* EXERCISE *
Transcribe only the lines of the listing below from the one holding "- 👀 I’m interested" through the one holding "- 📫 You can", inclusive, without any change.

* EXERCISE INPUT *

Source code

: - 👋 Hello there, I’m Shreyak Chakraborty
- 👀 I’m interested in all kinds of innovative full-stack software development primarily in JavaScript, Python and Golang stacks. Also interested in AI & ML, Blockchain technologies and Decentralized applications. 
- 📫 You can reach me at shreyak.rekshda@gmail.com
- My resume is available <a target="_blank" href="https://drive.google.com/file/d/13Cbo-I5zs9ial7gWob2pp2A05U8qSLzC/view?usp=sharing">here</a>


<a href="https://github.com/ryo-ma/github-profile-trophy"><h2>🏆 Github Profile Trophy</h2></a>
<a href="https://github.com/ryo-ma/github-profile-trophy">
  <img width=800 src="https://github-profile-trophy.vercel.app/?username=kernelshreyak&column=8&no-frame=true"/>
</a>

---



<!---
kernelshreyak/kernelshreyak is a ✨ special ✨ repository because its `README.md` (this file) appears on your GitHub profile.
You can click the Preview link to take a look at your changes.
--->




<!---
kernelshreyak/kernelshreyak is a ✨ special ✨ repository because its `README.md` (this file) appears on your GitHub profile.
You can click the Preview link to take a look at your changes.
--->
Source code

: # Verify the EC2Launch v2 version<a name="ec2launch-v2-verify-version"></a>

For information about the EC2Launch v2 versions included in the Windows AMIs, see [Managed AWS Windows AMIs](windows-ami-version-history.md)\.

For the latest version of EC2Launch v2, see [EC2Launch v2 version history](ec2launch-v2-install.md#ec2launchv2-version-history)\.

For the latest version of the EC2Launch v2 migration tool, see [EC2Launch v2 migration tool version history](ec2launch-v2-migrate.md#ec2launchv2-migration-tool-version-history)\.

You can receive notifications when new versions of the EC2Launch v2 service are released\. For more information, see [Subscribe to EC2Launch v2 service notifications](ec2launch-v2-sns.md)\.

* RESPONSE *
- 👀 I’m interested in all kinds of innovative full-stack software development primarily in JavaScript, Python and Golang stacks. Also interested in AI & ML, Blockchain technologies and Decentralized applications. 
- 📫 You can reach me at shreyak.rekshda@gmail.com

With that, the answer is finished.